电影推荐系统Sparrow Recsys源码解读——FeatureEngForRecModel部分

小广告

(欢迎大家关注我的公众号机器学习面试基地”,之后将在公众号上持续记录本人从非科班转到算法路上的学习心得、笔经面经、心得体会。未来的重点也会主要放在机器学习面试上!)
———————————————————————————————————————
FeatureEngForRecModel代码解读
这部分代码主要有以下几个功能:
1、为ratings数据添加标签。即对每条评分数据,把评分大于等于 3.5 分的样本标签标识为 1,意为“喜欢”,评分小于 3.5 分的样本标签标识为 0,意为“不喜欢”。把推荐问题转换为 CTR 预估问题。
2、制作物品特征和用户特征
3、合并特征后存储到本地以及redis

1. 先来看看主函数

主要分为以下几个步骤:

  1. SparkSession建立
  2. 数据读取
  3. 添加标签
  4. 添加电影特征
  5. 添加用户特征
  6. 数据保存
  7. 存入redis

后面的代码会逐渐分析

  def main(args: Array[String]): Unit = {
    Logger.getLogger("org").setLevel(Level.ERROR)

    val conf = new SparkConf()
      .setMaster("local")
      .setAppName("featureEngineering")
      .set("spark.submit.deployMode", "client")
	// 1.SparkSession建立
    val spark = SparkSession.builder.config(conf).getOrCreate()
    // 2.数据读取
    val movieResourcesPath = this.getClass.getResource("/webroot/sampledata/movies.csv")
    val movieSamples = spark.read.format("csv").option("header", "true").load(movieResourcesPath.getPath)

    val ratingsResourcesPath = this.getClass.getResource("/webroot/sampledata/ratings.csv")
    val ratingSamples = spark.read.format("csv").option("header", "true").load(ratingsResourcesPath.getPath)
	// 3. 添加标签
    val ratingSamplesWithLabel = addSampleLabel(ratingSamples)
    ratingSamplesWithLabel.show(10, truncate = false)
	// 4. 添加电影特征
    val samplesWithMovieFeatures = addMovieFeatures(movieSamples, ratingSamplesWithLabel)
    // 5. 添加用户特征
    val samplesWithUserFeatures = addUserFeatures(samplesWithMovieFeatures)

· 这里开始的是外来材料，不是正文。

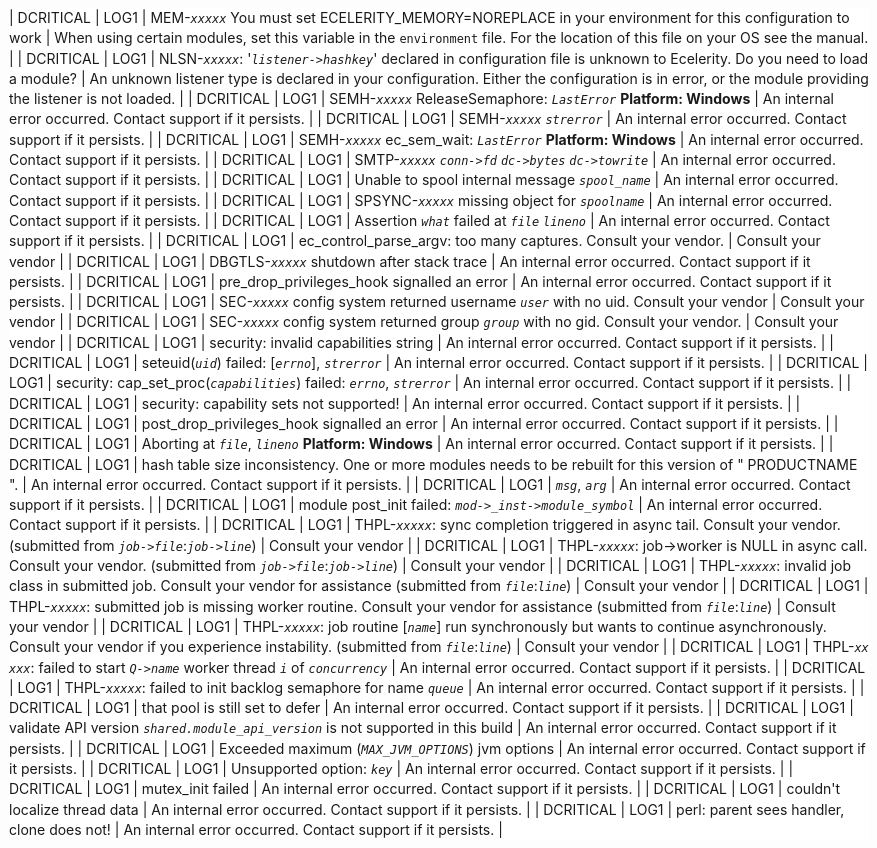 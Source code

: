 | DCRITICAL | LOG1 | MEM-*`xxxxx`* You must set ECELERITY_MEMORY=NOREPLACE in your environment for this configuration to work | When using certain modules, set this variable in the `environment` file. For the location of this file on your OS see the manual. |
| DCRITICAL | LOG1 | NLSN-*`xxxxx`*: '*`listener->hashkey`*' declared in configuration file is unknown to Ecelerity. Do you need to load a module? | An unknown listener type is declared in your configuration. Either the configuration is in error, or the module providing the listener is not loaded. |
| DCRITICAL | LOG1 | SEMH-*`xxxxx`* ReleaseSemaphore: *`LastError`* **Platform: Windows**  | An internal error occurred. Contact support if it persists. |
| DCRITICAL | LOG1 | SEMH-*`xxxxx`* *`strerror`* | An internal error occurred. Contact support if it persists. |
| DCRITICAL | LOG1 | SEMH-*`xxxxx`* ec_sem_wait: *`LastError`* **Platform: Windows**  | An internal error occurred. Contact support if it persists. |
| DCRITICAL | LOG1 | SMTP-*`xxxxx`* *`conn->fd`* *`dc->bytes`* *`dc->towrite`* | An internal error occurred. Contact support if it persists. |
| DCRITICAL | LOG1 | Unable to spool internal message *`spool_name`* | An internal error occurred. Contact support if it persists. |
| DCRITICAL | LOG1 | SPSYNC-*`xxxxx`* missing object for *`spoolname`* | An internal error occurred. Contact support if it persists. |
| DCRITICAL | LOG1 | Assertion *`what`* failed at *`file`* *`lineno`* | An internal error occurred. Contact support if it persists. |
| DCRITICAL | LOG1 | ec_control_parse_argv: too many captures. Consult your vendor. | Consult your vendor |
| DCRITICAL | LOG1 | DBGTLS-*`xxxxx`* shutdown after stack trace | An internal error occurred. Contact support if it persists. |
| DCRITICAL | LOG1 | pre_drop_privileges_hook signalled an error | An internal error occurred. Contact support if it persists. |
| DCRITICAL | LOG1 | SEC-*`xxxxx`* config system returned username *`user`* with no uid. Consult your vendor | Consult your vendor |
| DCRITICAL | LOG1 | SEC-*`xxxxx`* config system returned group *`group`* with no gid. Consult your vendor. | Consult your vendor |
| DCRITICAL | LOG1 | security: invalid capabilities string | An internal error occurred. Contact support if it persists. |
| DCRITICAL | LOG1 | seteuid(*`uid`*) failed: [*`errno`*], *`strerror`* | An internal error occurred. Contact support if it persists. |
| DCRITICAL | LOG1 | security: cap_set_proc(*`capabilities`*) failed: *`errno`*, *`strerror`* | An internal error occurred. Contact support if it persists. |
| DCRITICAL | LOG1 | security: capability sets not supported! | An internal error occurred. Contact support if it persists. |
| DCRITICAL | LOG1 | post_drop_privileges_hook signalled an error | An internal error occurred. Contact support if it persists. |
| DCRITICAL | LOG1 | Aborting at *`file`*, *`lineno`* **Platform: Windows**  | An internal error occurred. Contact support if it persists. |
| DCRITICAL | LOG1 | hash table size inconsistency. One or more modules needs to be rebuilt for this version of " PRODUCTNAME ". | An internal error occurred. Contact support if it persists. |
| DCRITICAL | LOG1 | *`msg`*, *`arg`* | An internal error occurred. Contact support if it persists. |
| DCRITICAL | LOG1 | module post_init failed: *`mod->_inst->module_symbol`* | An internal error occurred. Contact support if it persists. |
| DCRITICAL | LOG1 | THPL-*`xxxxx`*: sync completion triggered in async tail. Consult your vendor. (submitted from *`job->file`*:*`job->line`*) | Consult your vendor |
| DCRITICAL | LOG1 | THPL-*`xxxxx`*: job->worker is NULL in async call. Consult your vendor. (submitted from *`job->file`*:*`job->line`*) | Consult your vendor |
| DCRITICAL | LOG1 | THPL-*`xxxxx`*: invalid job class in submitted job. Consult your vendor for assistance (submitted from *`file`*:*`line`*) | Consult your vendor |
| DCRITICAL | LOG1 | THPL-*`xxxxx`*: submitted job is missing worker routine. Consult your vendor for assistance (submitted from *`file`*:*`line`*) | Consult your vendor |
| DCRITICAL | LOG1 | THPL-*`xxxxx`*: job routine [*`name`*] run synchronously but wants to continue asynchronously. Consult your vendor if you experience instability. (submitted from *`file`*:*`line`*) | Consult your vendor |
| DCRITICAL | LOG1 | THPL-*`xxxxx`*: failed to start *`Q->name`* worker thread *`i`* of *`concurrency`* | An internal error occurred. Contact support if it persists. |
| DCRITICAL | LOG1 | THPL-*`xxxxx`*: failed to init backlog semaphore for name *`queue`* | An internal error occurred. Contact support if it persists. |
| DCRITICAL | LOG1 | that pool is still set to defer | An internal error occurred. Contact support if it persists. |
| DCRITICAL | LOG1 | validate API version *`shared.module_api_version`* is not supported in this build | An internal error occurred. Contact support if it persists. |
| DCRITICAL | LOG1 | Exceeded maximum (*`MAX_JVM_OPTIONS`*) jvm options | An internal error occurred. Contact support if it persists. |
| DCRITICAL | LOG1 | Unsupported option: *`key`* | An internal error occurred. Contact support if it persists. |
| DCRITICAL | LOG1 | mutex_init failed | An internal error occurred. Contact support if it persists. |
| DCRITICAL | LOG1 | couldn't localize thread data | An internal error occurred. Contact support if it persists. |
| DCRITICAL | LOG1 | perl: parent sees handler, clone does not! | An internal error occurred. Contact support if it persists. |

    //6. save samples as csv format
    val sampleResourcesPath = this.getClass.getResource("/webroot/sampledata")
    samplesWithUserFeatures.sample(0.1).repartition(1).write.option("header", "true")
      .csv(sampleResourcesPath+"/modelsamples")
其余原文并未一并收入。